Review: Dolores Hayden's intriguing book visually decodes fifty-one examples of bad building in the landscape and the use of aerial photography to do this was a good idea, sprawl by its nature stretches off into the horizon but when seen at ground-level could seem pretty ordinary. Some of the differences though, especially with domestic dwellings, seem a bit arbitrary, there are seven examples of housing shown which, to me, don't seem that different. With commercial sprawl it is easy to understand the visual differences, from 'Rural slammer' (Soledad) to 'Tank farm' (part of the port of Houston)

Though the book is primarily visual, with seventy-five well chosen aerial photos used to illustrate the categories, I thought the essay on the first ten pages was first class in explaining the reasons behind sprawl, basically the fault of those folk in Washington allowing commercial interests to favor suburban white populations and male-headed households during the last few decades. The back of the book has a useful bibliography, list of websites and index.

Jim Wark's aerial photos were used by the author to carefully explain the categories and you can see several hundred other examples of his work in 'America' (ISBN 8854400033). If you like aerial photos have a look at Alex MacLean's book 'Designs on the Land' (ISBN 0500284148) with over four hundred stunning color photos of what is happening commercially on the ground.

Though a large number of Americans live in the sprawl environment (and by choice, too) it is worth remembering that over ninety percent of the US is still open land. This fascinating book is a useful visual guide to how bad things can get.

















Rating: 5 stars
Summary: Sprawl: Coming to a neighborhood near you!
Review: If you have ever wondered what to call those cul-de-sacs that took the place of the dairy farm down the road, this field guide will finally give you the language to express yourself.
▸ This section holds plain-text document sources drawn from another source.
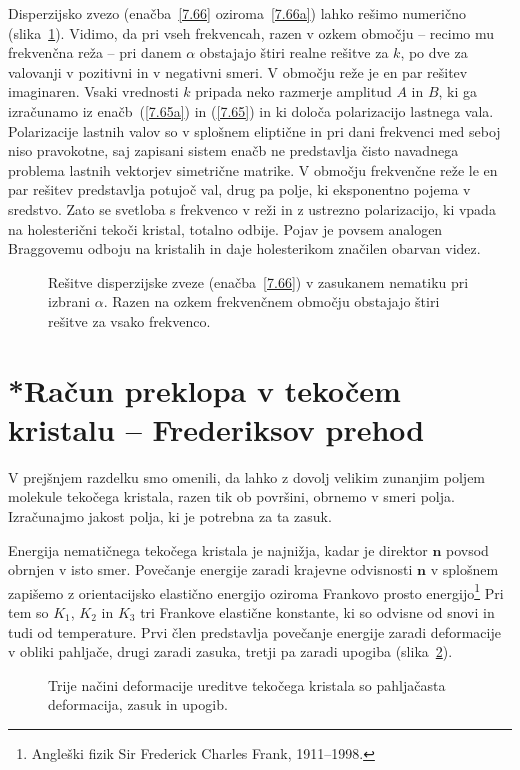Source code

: \begin{remark}
Disperzijsko zvezo (enačba~\ref{7.66} oziroma~\ref{7.66a}) 
lahko rešimo numerično (slika~\ref{gap}). Vidimo, da pri 
vseh frekvencah, razen v ozkem območju -- recimo mu frekvenčna reža --
pri danem $\alpha$ obstajajo štiri realne rešitve za $k$, 
po dve za valovanji v pozitivni in v negativni smeri.
V območju reže je en par rešitev imaginaren. Vsaki vrednosti $k$
pripada neko razmerje amplitud $A$ in $B$, ki ga izračunamo
iz enačb~(\ref{7.65a}) in (\ref{7.65}) in ki določa polarizacijo lastnega vala. Polarizacije
lastnih valov so v splošnem eliptične in pri dani frekvenci med
seboj niso pravokotne, saj zapisani sistem enačb ne predstavlja čisto 
navadnega problema lastnih vektorjev simetrične matrike. 
V območju frekvenčne reže le en par rešitev predstavlja
potujoč val, drug pa polje, ki eksponentno pojema v sredstvo. Zato
se svetloba s frekvenco v reži in z ustrezno polarizacijo, ki vpada
na holesterični tekoči kristal, totalno odbije. Pojav je povsem analogen
Braggovemu odboju na kristalih in daje holesterikom značilen obarvan
videz.
\begin{figure}[h]
\centering
\def\svgwidth{60truemm} 

\caption{Rešitve disperzijske zveze (enačba~\ref{7.66}) v zasukanem nematiku
pri izbrani $\alpha$. Razen na ozkem frekvenčnem območju obstajajo štiri 
rešitve za vsako frekvenco.}
\label{gap}
\end{figure}
\end{remark}

\section{*Račun preklopa v tekočem kristalu -- Frederiksov prehod}
V prejšnjem razdelku smo omenili, da lahko z dovolj velikim zunanjim poljem 
molekule tekočega kristala, razen tik ob površini, obrnemo v smeri polja. 
Izračunajmo jakost polja, ki je potrebna za ta zasuk. 

Energija nematičnega tekočega kristala je najnižja, kadar je direktor $\mathbf{n}$
povsod obrnjen v isto smer. Povečanje energije zaradi krajevne odvisnosti $\mathbf{n}$
v splošnem zapišemo z orientacijsko elastično energijo oziroma Frankovo prosto 
energijo\footnote{Angleški fizik Sir Frederick Charles Frank, 1911--1998.}
Pri tem so $K_{1}$, $K_{2}$ in $K_{3}$ tri Frankove elastične
konstante, ki so odvisne od snovi in tudi od temperature. 
Prvi člen predstavlja povečanje energije zaradi deformacije v obliki 
pahljače, drugi zaradi zasuka, tretji pa zaradi upogiba (slika~\ref{s7.20}).
\begin{figure}[h]
\centering
\def\svgwidth{140truemm} 

\caption{Trije načini deformacije ureditve tekočega kristala so pahljačasta deformacija,
zasuk in upogib.}
\label{s7.20}
\end{figure}

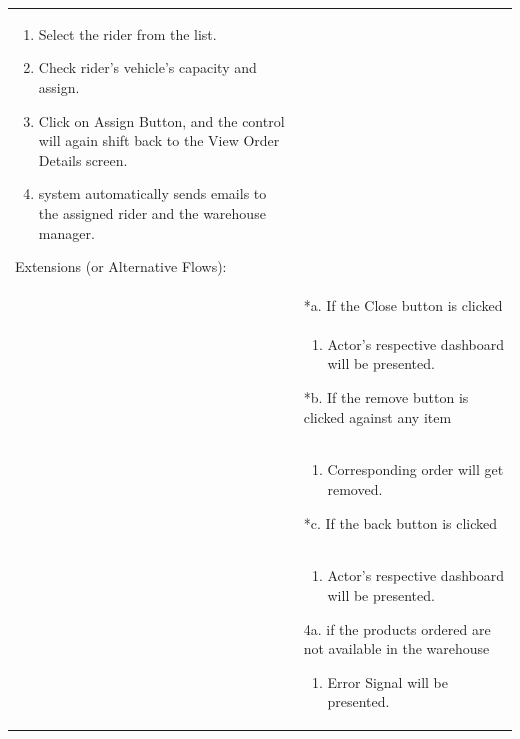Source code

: \documentclass[12pt,a4paper]{article}
\begin{document}
\begin{longtable}{| p{3cm}|p{12cm}|}
\begin{enumerate}
\item Select the rider from the list.

\item Check rider's vehicle's capacity and assign.

\item Click on Assign Button, and the control will again shift back to the View Order Details screen.

\item system automatically sends emails to the assigned rider and the warehouse manager.

\end{enumerate}



Extensions (or Alternative Flows):\\

& *a. If the Close button is clicked \\

& \begin{enumerate}

		\item Actor's respective dashboard will be presented.

	\end{enumerate}

*b. If the remove button is clicked against any item\\

& \begin{enumerate}

		\item Corresponding order will get removed.

	\end{enumerate}

*c. If the back button is clicked\\

& \begin{enumerate}

		\item Actor's respective dashboard will be presented.

	\end{enumerate}

4a. if the products ordered are not available in the warehouse

 	\begin{enumerate}

		\item Error Signal will be presented.

	\end{enumerate}


\end{longtable}
\end{document}
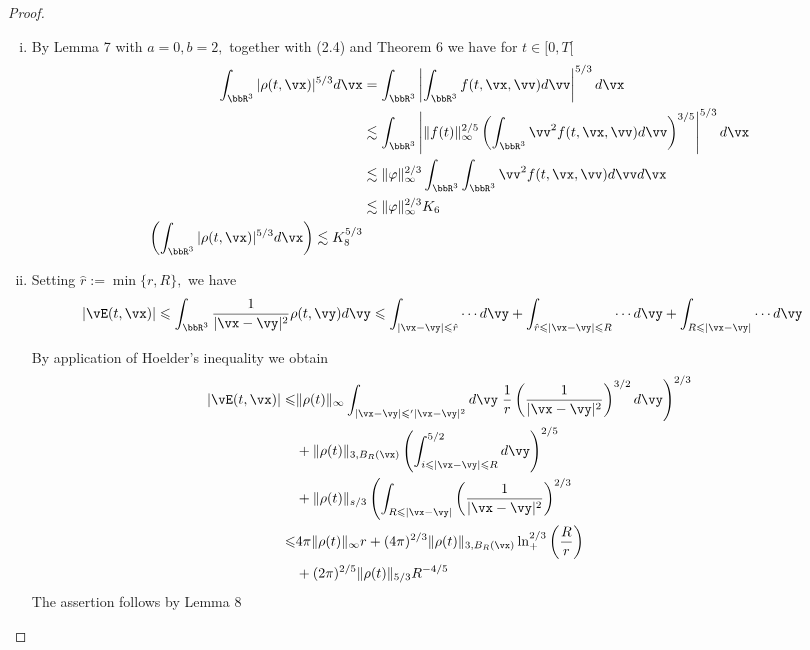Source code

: \begin{proof}
    \begin{enumerate}[(i)]
        \item By Lemma 7 with $a=0, b=2,$ together with (2.4) and Theorem 6 we have for $t \in[0, T[$
        \[
        \begin{aligned}
        \int_{\bbR^{3}}|\rho(t, \vx)|^{5 / 3} d \vx &=\int_{\bbR^{3}}\left|\int_{\bbR^{3}} f(t, \vx, \vv) d \vv\right|^{5 / 3} d \vx \\
        & \lesssim \int_{\bbR^{3}}\left|\|f(t)\|_{\infty}^{2 / 5}\left(\int_{\bbR^{3}} \vv^{2} f(t, \vx, \vv) d \vv\right)^{3 / 5}\right|^{5 / 3} d \vx \\
        & \lesssim \|\varphi\|_{\infty}^{2 / 3} \int_{\bbR^{3}} \int_{\bbR^{3}} \vv^{2} f(t, \vx, \vv) d \vv d \vx \\
        & \lesssim \|\varphi\|_{\infty}^{2 / 3} K_{6}\\
        \left(\int_{\bbR^{3}}|\rho(t, \vx)|^{5 / 3} d \vx\right) \lesssim K_{8}^{5 / 3}
        \end{aligned}
        \]
        \item Setting $\hat{r}:=\min \{r, R\},$ we have
        \[
        \begin{aligned}
        |\vE(t, \vx)| & \leqslant \int_{\bbR^{3}} \frac{1}{|\vx-\vy|^{2}} \rho(t, \vy) d \vy  \leqslant \int_{|\vx-\vy| \leqslant \hat{r}} \cdots d \vy+\int_{\hat{r}\leqslant|\vx-\vy| \leqslant R} \cdots d \vy+\int_{R \leqslant|\vx-\vy|} \cdots d \vy
        \end{aligned}
        \]
        
        By application of Hoelder's inequality we obtain
        \[
        \begin{aligned}
        |\vE(t, \vx)| \leqslant & \|\rho(t)\|_{\infty} \int_{|\vx-\vy| \leqslant^{\prime}|\vx-\vy|^{2}} d \vy \left.\frac{1}{r}\left(\frac{1}{|\vx-\vy|^{2}}\right)^{3 / 2} d \vy\right)^{2 / 3} \\
        &+\|\rho(t)\|_{3, B_{R}(\vx)}\left(\int_{i \leqslant|\vx-\vy| \leqslant R}^{5 / 2} d \vy\right)^{2 / 5} \\
        &+\|\rho(t)\|_{s / 3}\left(\int_{R \leqslant|\vx-\vy|}\left(\frac{1}{|\vx-\vy|^{2}}\right)^{2 / 3}\right.\\
        \leqslant & 4 \pi\|\rho(t)\|_{\infty} r+(4 \pi)^{2 / 3}\|\rho(t)\|_{3, B_{R}(\vx)} \ln_{+}^{2 / 3}\left(\frac{R}{r}\right) \\
        &+(2 \pi)^{2 / 5}\|\rho(t)\|_{5 / 3} R^{-4 / 5}
        \end{aligned}
        \]
        The assertion follows by Lemma 8
    \end{enumerate}
    
\end{proof}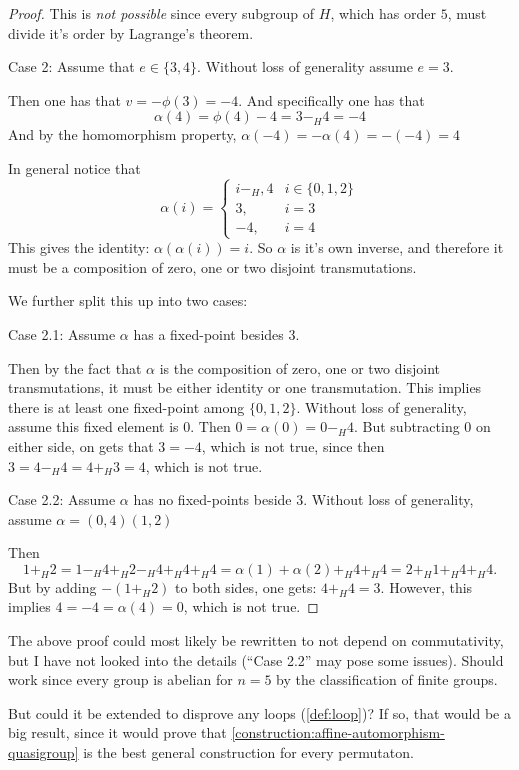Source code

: \begin{proof}
    This is \emph{not possible} since every subgroup of \( H \), which has order \( 5 \), must divide it's order by Lagrange's theorem.

    Case 2: Assume that \( e \in \{ 3, 4 \} \). Without loss of generality assume \( e = 3 \).

    Then one has that \( v = -\phi(3) = -4 \). And specifically one has that
    \[
        \alpha(4) = \phi(4) - 4 = 3 -_H 4 = - 4
    \]
    And by the homomorphism property, \( \alpha(-4) = -\alpha(4) = -(-4) = 4 \)

    In general notice that
    \[
        \alpha(i) =
        \begin{cases}
            i -_H, 4 & i \in \{ 0, 1, 2 \} \\
            3, & i = 3 \\
            -4, & i = 4
        \end{cases}
    \]
    This gives the identity: \( \alpha(\alpha(i)) = i \). So \( \alpha \) is it's own inverse, and therefore it must be a composition of zero, one or two disjoint transmutations.

    We further split this up into two cases:

    Case 2.1: Assume \( \alpha \) has a fixed-point besides \( 3 \).

    Then by the fact that \( \alpha \) is the composition of zero, one or two disjoint transmutations, it must be either identity or one transmutation. This implies there is at least one fixed-point among \( \{ 0, 1, 2 \} \). Without loss of generality, assume this fixed element is \( 0 \). Then \( 0 = \alpha(0) = 0 -_H 4 \). But subtracting \( 0 \) on either side, on gets that \( 3 = -4 \), which is not true, since then \( 3 = 4 -_H 4 = 4 +_H 3 = 4 \), which is not true.

    Case 2.2: Assume \( \alpha \) has no fixed-points beside \( 3 \). Without loss of generality, assume \( \alpha = (0, 4)(1, 2) \)

    Then 
    \[ 
        1 +_H 2 = 1 -_H 4 +_H 2 -_H 4 +_H 4 +_H 4 = \alpha(1) + \alpha(2) +_H 4 +_H 4 = 2 +_H 1 +_H 4 +_H 4.
    \]
    But by adding \( -(1 +_H 2) \) to both sides, one gets: \( 4 +_H 4 = 3\). However, this implies \( 4 = -4 = \alpha(4) = 0 \), which is not true.
\end{proof}

\begin{remark} \label{remark:ab-aaut-counterexample-notes}
    The above proof could most likely be rewritten to not depend on commutativity, but I have not looked into the details (``Case 2.2'' may pose some issues). Should work since every group is abelian for \( n = 5 \) by the classification of finite groups. 
    
    But could it be extended to disprove any loops (\autoref{def:loop})? If so, that would be a big result, since it would prove that \autoref{construction:affine-automorphism-quasigroup} is the best general construction for every permutaton.
\end{remark}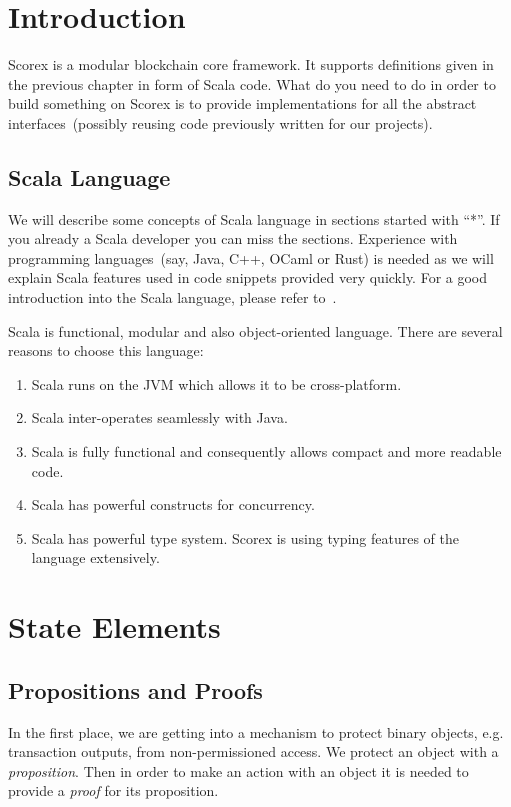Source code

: \documentclass[]{report}   %
\begin{document}
\section{Introduction}     %

Scorex is a modular blockchain core framework. It supports definitions given in the previous chapter in form of Scala code. What do you need to do in order to build something on Scorex is to provide implementations for all the abstract interfaces~(possibly reusing code previously written for our projects).

\subsection{Scala Language}         %

We will describe some concepts of Scala language in sections started with ``*''. If you already a Scala developer you can miss the sections. Experience with programming languages~(say, Java, C++, OCaml or Rust) is needed as we will explain Scala features used in code snippets provided very quickly. For a good introduction into the Scala language, please refer to~\cite{odersky2008programming}.

Scala is functional, modular and also object-oriented language. There are several reasons to choose this language:
\begin{enumerate}
	\item Scala runs on the JVM which allows it to be cross-platform.
	\item Scala inter-operates seamlessly with Java.
	\item Scala is fully functional and consequently allows compact and more readable code.
	\item Scala has powerful constructs for concurrency.
	\item Scala has powerful type system. Scorex is using typing features of the language extensively.
\end{enumerate}

\section{State Elements}

\subsection{Propositions and Proofs}

In the first place, we are getting into a mechanism to protect binary objects, e.g. transaction outputs, from non-permissioned access. We protect an object with a \textit{proposition}. Then in order to make an action with an object it is needed to provide a \textit{proof} for its proposition. 
\end{document}
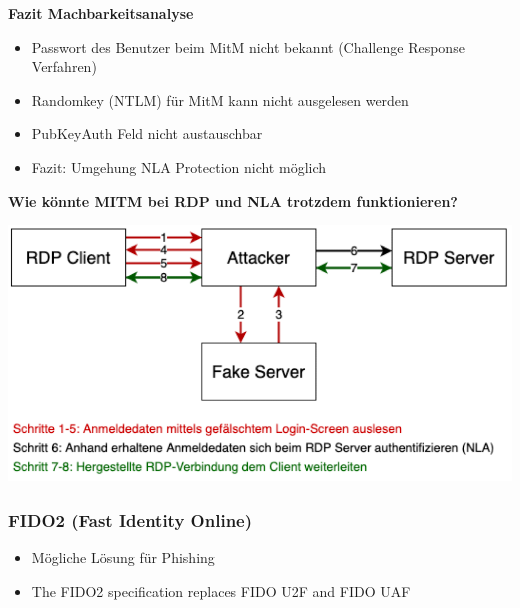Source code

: \textbf{Fazit Machbarkeitsanalyse}
\begin{itemize}
    \item Passwort des Benutzer beim MitM nicht bekannt (Challenge Response Verfahren)
    \item Randomkey (NTLM) für MitM kann nicht ausgelesen werden
    \item PubKeyAuth Feld nicht austauschbar
    \item Fazit: Umgehung NLA Protection nicht möglich
\end{itemize}
\textbf{Wie könnte MITM bei RDP und NLA trotzdem funktionieren?}
\begin{center}
    \vspace{-8pt}
    \includegraphics[width=1.0\linewidth]{./img/09-mitm/rdp_works}
    \vspace{-8pt}
\end{center}

\subsubsection{FIDO2 (Fast Identity Online)}
\begin{itemize}
    \item Mögliche Lösung für Phishing
    \item The FIDO2 specification replaces FIDO U2F and FIDO UAF
\end{itemize}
With fascinating aerial photographs of all sorts of American sprawl, and interesting, to-the-point accompanying paragraphs, this field guide is a must to share with those neighbors of yours who lack the imagination to envision what will happen in their part of the woods (if the woods still exist) when subdividers come to town. (Naw, it's not happily ever after because the property taxes will increase revenue for the town.) Read this guide and you will never be content to leave the future of God's green earth in the hands of suburban planners again.